### RECORDED INFORMATION
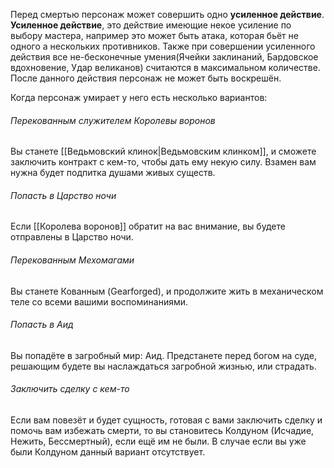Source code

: Перед смертью персонаж может совершить одно **усиленное действие**. **Усиленное действие**, это действие имеющие некое усиление по выбору мастера, например это может быть атака, которая бьёт не одного а нескольких противников. Также при совершении усиленного действия все не-бесконечные умения(Ячейки заклинаний, Бардовское вдохновение, Удар великанов) считаются в максимальном количестве. После данного действия персонаж не может быть воскрешён.

Когда персонаж умирает у него есть несколько вариантов: 

###### Перекованным служителем Королевы воронов
Вы станете [[Ведьмовский клинок|Ведьмовским клинком]], и сможете заключить контракт с кем-то, чтобы дать ему некую силу. Взамен вам нужна будет подпитка душами живых существ.

###### Попасть в Царство ночи
Если [[Королева воронов]] обратит на вас внимание, вы будете отправлены в Царство ночи.

###### Перекованным Мехомагами
Вы станете Кованным (Gearforged), и продолжите жить в механическом теле со всеми вашими воспоминаниями.

###### Попасть в Аид
Вы попадёте в загробный мир: Аид. Предстанете перед богом на суде, решающим будете вы наслаждаться загробной жизнью, или страдать.

###### Заключить сделку с кем-то
Если вам повезёт и будет сущность, готовая с вами заключить сделку и помочь вам избежать смерти, то вы становитесь Колдуном (Исчадие, Нежить, Бессмертный), если ещё им не были. В случае если вы уже были Колдуном данный вариант отсутствует.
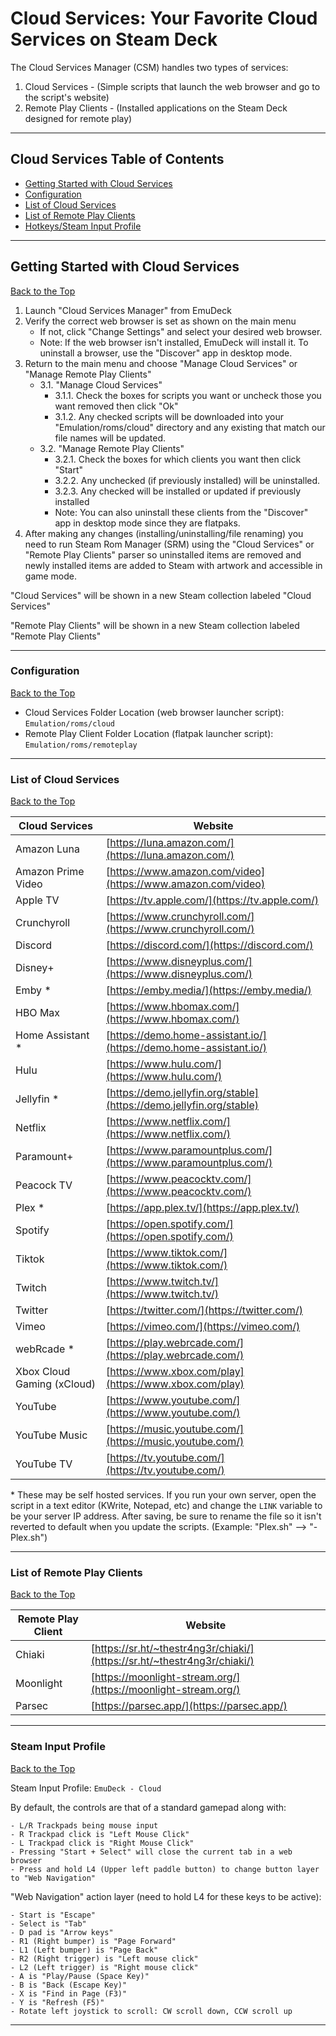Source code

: # Cloud Services: Your Favorite Cloud Services on Steam Deck

The Cloud Services Manager (CSM) handles two types of services:

1. Cloud Services - (Simple scripts that launch the web browser and go to the script's website)
2. Remote Play Clients - (Installed applications on the Steam Deck designed for remote play)

***

## Cloud Services Table of Contents

- [Getting Started with Cloud Services](#getting-started-with-cloud-services)
- [Configuration](#configuration)
- [List of Cloud Services](#list-of-cloud-services)
- [List of Remote Play Clients](#list-of-remote-play-clients)
- [Hotkeys/Steam Input Profile](#steam-input-profile)

***

## Getting Started with Cloud Services
[Back to the Top](#cloud-services-table-of-contents)

1. Launch "Cloud Services Manager" from EmuDeck
2. Verify the correct web browser is set as shown on the main menu
    * If not, click "Change Settings" and select your desired web browser.
    * Note: If the web browser isn't installed, EmuDeck will install it. To uninstall a browser, use the "Discover" app in desktop mode.
3. Return to the main menu and choose "Manage Cloud Services" or "Manage Remote Play Clients"
    - 3.1. "Manage Cloud Services"
        -  3.1.1. Check the boxes for scripts you want or uncheck those you want removed then click "Ok"
        -  3.1.2. Any checked scripts will be downloaded into your "Emulation/roms/cloud" directory and any existing that match our file names will be updated.
    - 3.2. "Manage Remote Play Clients"
        -  3.2.1. Check the boxes for which clients you want then click "Start"
        -  3.2.2. Any unchecked (if previously installed) will be uninstalled.
        -  3.2.3. Any checked will be installed or updated if previously installed
        * Note: You can also uninstall these clients from the "Discover" app in desktop mode since they are flatpaks.
4. After making any changes (installing/uninstalling/file renaming) you need to run Steam Rom Manager (SRM) using the "Cloud Services" or "Remote Play Clients" parser so uninstalled items are removed and newly installed items are added to Steam with artwork and accessible in game mode.

"Cloud Services" will be shown in a new Steam collection labeled "Cloud Services"

"Remote Play Clients" will be shown in a new Steam collection labeled "Remote Play Clients"

***

### Configuration
[Back to the Top](#cloud-services-table-of-contents)

* Cloud Services Folder Location (web browser launcher script): `Emulation/roms/cloud`
* Remote Play Client Folder Location (flatpak launcher script): `Emulation/roms/remoteplay`

***

### List of Cloud Services
[Back to the Top](#cloud-services-table-of-contents)

| Cloud Services             | Website                            |
|----------------------------|------------------------------------|
| Amazon Luna                | [https://luna.amazon.com/](https://luna.amazon.com/)           |
| Amazon Prime Video         | [https://www.amazon.com/video](https://www.amazon.com/video)       |
| Apple TV                   | [https://tv.apple.com/](https://tv.apple.com/)              |
| Crunchyroll                | [https://www.crunchyroll.com/](https://www.crunchyroll.com/)      |
| Discord                    | [https://discord.com/](https://discord.com/)               |
| Disney+                    | [https://www.disneyplus.com/](https://www.disneyplus.com/)        |
| Emby *                     | [https://emby.media/](https://emby.media/)               |
| HBO Max                    | [https://www.hbomax.com/](https://www.hbomax.com/)            |
| Home Assistant *           | [https://demo.home-assistant.io/](https://demo.home-assistant.io/)    |
| Hulu                       | [https://www.hulu.com/](https://www.hulu.com/)              |
| Jellyfin *                 | [https://demo.jellyfin.org/stable](https://demo.jellyfin.org/stable)   |
| Netflix                    | [https://www.netflix.com/](https://www.netflix.com/)          |
| Paramount+                 | [https://www.paramountplus.com/](https://www.paramountplus.com/)     |
| Peacock TV                 | [https://www.peacocktv.com/](https://www.peacocktv.com/)         |
| Plex *                     | [https://app.plex.tv/](https://app.plex.tv/)               |
| Spotify                    | [https://open.spotify.com/](https://open.spotify.com/)          |
| Tiktok                     | [https://www.tiktok.com/](https://www.tiktok.com/)            |
| Twitch                     | [https://www.twitch.tv/](https://www.twitch.tv/)            |
| Twitter                    | [https://twitter.com/](https://twitter.com/)               |
| Vimeo                      | [https://vimeo.com/](https://vimeo.com/)                 |
| webRcade *                 | [https://play.webrcade.com/](https://play.webrcade.com/)         |
| Xbox Cloud Gaming (xCloud) | [https://www.xbox.com/play](https://www.xbox.com/play)          |
| YouTube                    | [https://www.youtube.com/](https://www.youtube.com/)           |
| YouTube Music              | [https://music.youtube.com/](https://music.youtube.com/)         |
| YouTube TV                 | [https://tv.youtube.com/](https://tv.youtube.com/)            |

\* These may be self hosted services. If you run your own server, open the script in a text editor (KWrite, Notepad, etc) and change the `LINK` variable to be your server IP address. After saving, be sure to rename the file so it isn't reverted to default when you update the scripts. (Example: "Plex.sh" --> "-Plex.sh")

***

### List of Remote Play Clients
[Back to the Top](#cloud-services-table-of-contents)

| Remote Play Client | Website                            |
|--------------------|------------------------------------|
| Chiaki             | [https://sr.ht/~thestr4ng3r/chiaki/](https://sr.ht/~thestr4ng3r/chiaki/) |
| Moonlight          | [https://moonlight-stream.org/](https://moonlight-stream.org/)      |
| Parsec             | [https://parsec.app/](https://parsec.app/)                |

***

### Steam Input Profile
[Back to the Top](#cloud-services-table-of-contents)

Steam Input Profile: `EmuDeck - Cloud`

By default, the controls are that of a standard gamepad along with:

    - L/R Trackpads being mouse input
    - R Trackpad click is "Left Mouse Click"
    - L Trackpad click is "Right Mouse Click"
    - Pressing "Start + Select" will close the current tab in a web browser
    - Press and hold L4 (Upper left paddle button) to change button layer to "Web Navigation"

"Web Navigation" action layer (need to hold L4 for these keys to be active):

    - Start is "Escape"
    - Select is "Tab"
    - D pad is "Arrow keys"
    - R1 (Right bumper) is "Page Forward"
    - L1 (Left bumper) is "Page Back"
    - R2 (Right trigger) is "Left mouse click"
    - L2 (Left trigger) is "Right mouse click"
    - A is "Play/Pause (Space Key)"
    - B is "Back (Escape Key)"
    - X is "Find in Page (F3)"
    - Y is "Refresh (F5)"
    - Rotate left joystick to scroll: CW scroll down, CCW scroll up

***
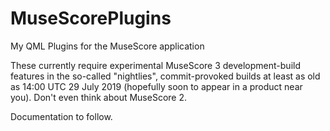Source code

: # MuseScorePlugins
My QML Plugins for the MuseScore application

These currently require experimental MuseScore 3 development-build features in the so-called "nightlies", commit-provoked builds at least as old as 14:00 UTC 29 July 2019 (hopefully soon to appear in a product near you).  Don't even think about MuseScore 2.

Documentation to follow.
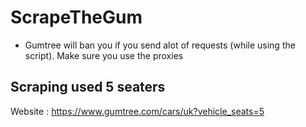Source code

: # ScrapeTheGum
- Gumtree will ban you if you send alot of requests (while using the script). Make sure you use the proxies
## Scraping used 5 seaters
Website : https://www.gumtree.com/cars/uk?vehicle_seats=5

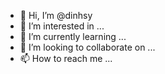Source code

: - 👋 Hi, I’m @dinhsy
- 👀 I’m interested in ...
- 🌱 I’m currently learning ...
- 💞️ I’m looking to collaborate on ...
- 📫 How to reach me ...

<!---
dinhsy/dinhsy is a ✨ special ✨ repository because its `README.md` (this file) appears on your GitHub profile.
You can click the Preview link to take a look at your changes.
--->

### ACTION ITEM
Repeat, with no pictures, every line from the top of the entries above through the line that has "###### Перекованным Мехомагами", keeping each one exact.

### EXERCISE ANSWER
Source code

: Перед смертью персонаж может совершить одно **усиленное действие**. **Усиленное действие**, это действие имеющие некое усиление по выбору мастера, например это может быть атака, которая бьёт не одного а нескольких противников. Также при совершении усиленного действия все не-бесконечные умения(Ячейки заклинаний, Бардовское вдохновение, Удар великанов) считаются в максимальном количестве. После данного действия персонаж не может быть воскрешён.

Когда персонаж умирает у него есть несколько вариантов: 

###### Перекованным служителем Королевы воронов
Вы станете [[Ведьмовский клинок|Ведьмовским клинком]], и сможете заключить контракт с кем-то, чтобы дать ему некую силу. Взамен вам нужна будет подпитка душами живых существ.

###### Попасть в Царство ночи
Если [[Королева воронов]] обратит на вас внимание, вы будете отправлены в Царство ночи.

###### Перекованным Мехомагами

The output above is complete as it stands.